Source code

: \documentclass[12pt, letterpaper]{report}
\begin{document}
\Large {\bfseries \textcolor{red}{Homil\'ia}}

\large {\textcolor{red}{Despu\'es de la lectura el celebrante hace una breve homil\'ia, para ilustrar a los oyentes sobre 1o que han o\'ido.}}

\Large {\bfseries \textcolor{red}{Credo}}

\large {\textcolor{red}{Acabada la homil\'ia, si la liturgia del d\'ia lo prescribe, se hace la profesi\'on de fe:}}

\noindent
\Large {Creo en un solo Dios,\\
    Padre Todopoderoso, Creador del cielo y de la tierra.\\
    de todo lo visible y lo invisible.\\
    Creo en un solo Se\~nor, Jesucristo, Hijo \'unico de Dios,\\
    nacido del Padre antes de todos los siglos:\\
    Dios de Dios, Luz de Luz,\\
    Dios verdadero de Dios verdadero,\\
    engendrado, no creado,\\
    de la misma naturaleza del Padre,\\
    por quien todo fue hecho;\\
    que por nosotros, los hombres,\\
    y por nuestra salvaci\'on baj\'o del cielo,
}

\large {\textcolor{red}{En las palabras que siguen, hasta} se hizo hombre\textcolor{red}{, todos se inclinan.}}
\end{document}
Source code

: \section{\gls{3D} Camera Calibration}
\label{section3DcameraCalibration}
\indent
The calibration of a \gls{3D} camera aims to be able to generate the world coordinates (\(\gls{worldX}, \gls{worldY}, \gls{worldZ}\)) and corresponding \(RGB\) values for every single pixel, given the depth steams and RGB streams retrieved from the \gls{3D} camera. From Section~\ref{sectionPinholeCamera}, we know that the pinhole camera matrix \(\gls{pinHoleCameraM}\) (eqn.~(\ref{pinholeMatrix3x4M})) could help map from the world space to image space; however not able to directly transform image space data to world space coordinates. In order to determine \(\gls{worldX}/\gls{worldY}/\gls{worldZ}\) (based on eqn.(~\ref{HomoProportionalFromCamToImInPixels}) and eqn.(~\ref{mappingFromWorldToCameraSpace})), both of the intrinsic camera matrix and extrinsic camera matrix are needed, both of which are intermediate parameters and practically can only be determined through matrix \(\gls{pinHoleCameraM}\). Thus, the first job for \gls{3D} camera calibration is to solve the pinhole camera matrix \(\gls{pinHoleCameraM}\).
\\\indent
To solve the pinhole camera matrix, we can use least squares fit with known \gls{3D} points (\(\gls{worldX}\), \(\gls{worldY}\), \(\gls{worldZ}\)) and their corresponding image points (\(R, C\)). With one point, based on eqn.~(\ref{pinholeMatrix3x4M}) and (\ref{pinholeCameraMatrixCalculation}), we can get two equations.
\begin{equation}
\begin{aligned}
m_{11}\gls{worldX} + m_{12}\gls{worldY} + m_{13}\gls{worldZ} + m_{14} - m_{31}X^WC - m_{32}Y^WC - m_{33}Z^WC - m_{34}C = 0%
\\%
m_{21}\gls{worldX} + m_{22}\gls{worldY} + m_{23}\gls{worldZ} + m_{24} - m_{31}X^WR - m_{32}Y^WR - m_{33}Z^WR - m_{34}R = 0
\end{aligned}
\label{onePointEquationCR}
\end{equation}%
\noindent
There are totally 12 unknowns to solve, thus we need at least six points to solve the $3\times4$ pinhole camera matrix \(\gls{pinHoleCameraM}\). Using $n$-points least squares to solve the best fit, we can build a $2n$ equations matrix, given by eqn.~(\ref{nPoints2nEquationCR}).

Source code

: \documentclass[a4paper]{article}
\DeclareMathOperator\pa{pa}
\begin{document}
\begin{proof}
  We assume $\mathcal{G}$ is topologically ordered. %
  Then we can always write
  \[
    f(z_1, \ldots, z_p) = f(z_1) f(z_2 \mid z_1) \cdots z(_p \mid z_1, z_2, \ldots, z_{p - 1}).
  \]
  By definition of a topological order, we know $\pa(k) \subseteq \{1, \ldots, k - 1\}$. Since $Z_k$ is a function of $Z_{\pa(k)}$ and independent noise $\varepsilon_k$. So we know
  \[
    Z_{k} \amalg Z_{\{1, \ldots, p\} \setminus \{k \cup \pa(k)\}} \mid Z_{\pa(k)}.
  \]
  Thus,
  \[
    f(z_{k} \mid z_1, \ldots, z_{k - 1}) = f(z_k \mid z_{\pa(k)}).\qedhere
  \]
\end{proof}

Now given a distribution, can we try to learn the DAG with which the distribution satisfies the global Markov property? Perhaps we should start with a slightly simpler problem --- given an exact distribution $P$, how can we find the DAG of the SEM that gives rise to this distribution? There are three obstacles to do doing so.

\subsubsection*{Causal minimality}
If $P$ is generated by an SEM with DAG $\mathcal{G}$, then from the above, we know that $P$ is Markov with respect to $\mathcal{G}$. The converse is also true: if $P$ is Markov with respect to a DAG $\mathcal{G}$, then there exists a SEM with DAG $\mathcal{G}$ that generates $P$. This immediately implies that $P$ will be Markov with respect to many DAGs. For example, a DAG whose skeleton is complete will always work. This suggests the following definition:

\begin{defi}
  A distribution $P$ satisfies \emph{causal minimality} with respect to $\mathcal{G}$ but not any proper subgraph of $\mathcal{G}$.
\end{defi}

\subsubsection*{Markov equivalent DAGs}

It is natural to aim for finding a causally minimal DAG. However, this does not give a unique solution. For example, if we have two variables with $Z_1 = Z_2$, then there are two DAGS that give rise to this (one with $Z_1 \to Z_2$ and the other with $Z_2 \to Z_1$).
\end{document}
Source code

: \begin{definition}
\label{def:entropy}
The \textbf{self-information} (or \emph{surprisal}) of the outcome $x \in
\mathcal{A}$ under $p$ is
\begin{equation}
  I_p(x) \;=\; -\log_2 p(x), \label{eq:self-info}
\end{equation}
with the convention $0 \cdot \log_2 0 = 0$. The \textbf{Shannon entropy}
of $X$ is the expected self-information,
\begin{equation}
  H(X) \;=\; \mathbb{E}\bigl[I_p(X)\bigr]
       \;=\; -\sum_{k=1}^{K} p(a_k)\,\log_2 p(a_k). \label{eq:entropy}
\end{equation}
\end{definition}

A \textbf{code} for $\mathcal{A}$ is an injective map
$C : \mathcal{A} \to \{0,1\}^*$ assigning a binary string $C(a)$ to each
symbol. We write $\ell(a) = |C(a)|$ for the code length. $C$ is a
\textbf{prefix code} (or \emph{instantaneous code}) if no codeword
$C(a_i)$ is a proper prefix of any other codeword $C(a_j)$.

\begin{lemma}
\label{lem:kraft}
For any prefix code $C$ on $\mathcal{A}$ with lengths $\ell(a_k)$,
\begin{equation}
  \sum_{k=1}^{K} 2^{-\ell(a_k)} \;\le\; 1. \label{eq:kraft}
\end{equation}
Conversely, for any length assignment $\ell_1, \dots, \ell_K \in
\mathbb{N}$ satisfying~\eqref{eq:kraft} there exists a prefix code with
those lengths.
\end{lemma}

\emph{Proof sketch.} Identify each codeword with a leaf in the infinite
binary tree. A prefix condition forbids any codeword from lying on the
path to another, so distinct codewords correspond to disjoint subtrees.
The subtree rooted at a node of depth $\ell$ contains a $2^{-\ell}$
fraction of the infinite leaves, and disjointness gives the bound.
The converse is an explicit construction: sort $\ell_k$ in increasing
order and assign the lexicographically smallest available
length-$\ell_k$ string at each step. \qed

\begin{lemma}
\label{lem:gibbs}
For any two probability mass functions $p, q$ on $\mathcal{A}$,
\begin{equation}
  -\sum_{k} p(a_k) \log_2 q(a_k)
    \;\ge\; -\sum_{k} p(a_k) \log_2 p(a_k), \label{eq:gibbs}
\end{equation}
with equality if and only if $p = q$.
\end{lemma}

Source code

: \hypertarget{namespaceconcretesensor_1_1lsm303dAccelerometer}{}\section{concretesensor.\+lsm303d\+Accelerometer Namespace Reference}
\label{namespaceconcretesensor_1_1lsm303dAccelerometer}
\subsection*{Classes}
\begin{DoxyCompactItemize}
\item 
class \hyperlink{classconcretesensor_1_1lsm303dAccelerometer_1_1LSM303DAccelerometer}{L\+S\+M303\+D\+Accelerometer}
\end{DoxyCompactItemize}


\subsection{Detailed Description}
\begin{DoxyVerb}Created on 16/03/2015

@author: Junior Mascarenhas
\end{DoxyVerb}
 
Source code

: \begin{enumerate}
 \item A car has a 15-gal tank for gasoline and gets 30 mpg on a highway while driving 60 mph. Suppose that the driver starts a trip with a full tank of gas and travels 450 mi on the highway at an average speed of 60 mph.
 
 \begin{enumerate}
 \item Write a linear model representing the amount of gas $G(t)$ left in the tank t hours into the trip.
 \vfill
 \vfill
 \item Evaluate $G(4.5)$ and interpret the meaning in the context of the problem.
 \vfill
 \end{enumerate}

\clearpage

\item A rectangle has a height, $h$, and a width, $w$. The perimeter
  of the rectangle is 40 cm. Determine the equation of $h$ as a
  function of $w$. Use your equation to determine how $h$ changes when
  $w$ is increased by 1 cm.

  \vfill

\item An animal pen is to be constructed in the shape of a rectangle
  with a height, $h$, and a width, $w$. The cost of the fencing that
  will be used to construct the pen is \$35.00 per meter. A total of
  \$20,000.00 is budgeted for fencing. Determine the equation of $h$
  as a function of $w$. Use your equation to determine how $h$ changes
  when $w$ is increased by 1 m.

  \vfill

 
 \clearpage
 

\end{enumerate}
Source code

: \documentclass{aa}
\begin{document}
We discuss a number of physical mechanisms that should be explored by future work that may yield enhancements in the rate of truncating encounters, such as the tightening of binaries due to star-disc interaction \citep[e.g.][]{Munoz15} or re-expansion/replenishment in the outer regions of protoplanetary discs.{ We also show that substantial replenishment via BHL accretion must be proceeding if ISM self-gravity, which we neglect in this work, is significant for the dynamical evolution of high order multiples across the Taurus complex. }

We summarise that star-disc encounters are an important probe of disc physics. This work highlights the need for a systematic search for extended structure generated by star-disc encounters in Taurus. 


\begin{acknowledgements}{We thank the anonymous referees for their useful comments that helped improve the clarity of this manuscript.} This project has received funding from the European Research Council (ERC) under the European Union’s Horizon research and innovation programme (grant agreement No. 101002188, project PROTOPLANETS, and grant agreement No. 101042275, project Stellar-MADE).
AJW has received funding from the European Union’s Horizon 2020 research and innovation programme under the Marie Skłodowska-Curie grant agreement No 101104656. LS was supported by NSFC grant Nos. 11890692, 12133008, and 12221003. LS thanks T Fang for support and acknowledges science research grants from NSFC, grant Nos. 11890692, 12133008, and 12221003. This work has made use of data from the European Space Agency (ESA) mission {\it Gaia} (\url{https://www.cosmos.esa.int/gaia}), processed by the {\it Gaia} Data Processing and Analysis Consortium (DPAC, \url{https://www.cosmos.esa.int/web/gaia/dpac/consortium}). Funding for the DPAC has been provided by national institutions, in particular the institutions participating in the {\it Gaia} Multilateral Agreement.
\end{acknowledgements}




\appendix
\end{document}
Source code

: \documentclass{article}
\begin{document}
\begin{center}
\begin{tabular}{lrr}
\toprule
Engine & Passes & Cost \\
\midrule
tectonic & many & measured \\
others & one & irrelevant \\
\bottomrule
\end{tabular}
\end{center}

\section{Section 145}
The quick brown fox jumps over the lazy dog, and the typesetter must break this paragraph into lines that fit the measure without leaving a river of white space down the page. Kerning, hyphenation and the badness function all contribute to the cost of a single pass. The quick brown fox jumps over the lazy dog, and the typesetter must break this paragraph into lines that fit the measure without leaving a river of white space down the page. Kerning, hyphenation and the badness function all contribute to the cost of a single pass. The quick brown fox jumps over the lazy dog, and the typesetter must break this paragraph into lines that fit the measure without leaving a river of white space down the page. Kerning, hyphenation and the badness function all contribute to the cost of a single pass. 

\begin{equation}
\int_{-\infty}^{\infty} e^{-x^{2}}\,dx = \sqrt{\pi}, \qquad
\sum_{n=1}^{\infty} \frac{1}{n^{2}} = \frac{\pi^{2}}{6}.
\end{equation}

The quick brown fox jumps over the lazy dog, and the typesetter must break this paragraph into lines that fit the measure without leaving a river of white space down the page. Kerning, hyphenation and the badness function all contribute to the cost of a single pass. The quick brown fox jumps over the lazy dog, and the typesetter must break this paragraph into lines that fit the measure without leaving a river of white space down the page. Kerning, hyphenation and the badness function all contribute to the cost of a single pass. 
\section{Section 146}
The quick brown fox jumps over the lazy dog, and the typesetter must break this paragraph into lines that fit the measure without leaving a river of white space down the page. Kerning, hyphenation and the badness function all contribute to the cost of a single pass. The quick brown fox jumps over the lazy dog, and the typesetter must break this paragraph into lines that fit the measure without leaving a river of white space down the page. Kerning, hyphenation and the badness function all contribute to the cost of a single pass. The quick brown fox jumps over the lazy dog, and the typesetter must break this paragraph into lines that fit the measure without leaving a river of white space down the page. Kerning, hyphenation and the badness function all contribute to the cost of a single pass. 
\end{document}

———

◆ Required work
Reproduce, word for word and in full, only the lines above that start at the line with "width, $w$. The perimeter" and run through the line with "101042275, project Stellar-MADE).", both ends included.

◆ Solution to the problem
\item A rectangle has a height, $h$, and a width, $w$. The perimeter
  of the rectangle is 40 cm. Determine the equation of $h$ as a
  function of $w$. Use your equation to determine how $h$ changes when
  $w$ is increased by 1 cm.

  \vfill

\item An animal pen is to be constructed in the shape of a rectangle
  with a height, $h$, and a width, $w$. The cost of the fencing that
  will be used to construct the pen is \$35.00 per meter. A total of
  \$20,000.00 is budgeted for fencing. Determine the equation of $h$
  as a function of $w$. Use your equation to determine how $h$ changes
  when $w$ is increased by 1 m.

  \vfill

 
 \clearpage
 

\end{enumerate}
Source code

: \documentclass{aa}
\begin{document}
We discuss a number of physical mechanisms that should be explored by future work that may yield enhancements in the rate of truncating encounters, such as the tightening of binaries due to star-disc interaction \citep[e.g.][]{Munoz15} or re-expansion/replenishment in the outer regions of protoplanetary discs.{ We also show that substantial replenishment via BHL accretion must be proceeding if ISM self-gravity, which we neglect in this work, is significant for the dynamical evolution of high order multiples across the Taurus complex. }

We summarise that star-disc encounters are an important probe of disc physics. This work highlights the need for a systematic search for extended structure generated by star-disc encounters in Taurus. 


\begin{acknowledgements}{We thank the anonymous referees for their useful comments that helped improve the clarity of this manuscript.} This project has received funding from the European Research Council (ERC) under the European Union’s Horizon research and innovation programme (grant agreement No. 101002188, project PROTOPLANETS, and grant agreement No. 101042275, project Stellar-MADE).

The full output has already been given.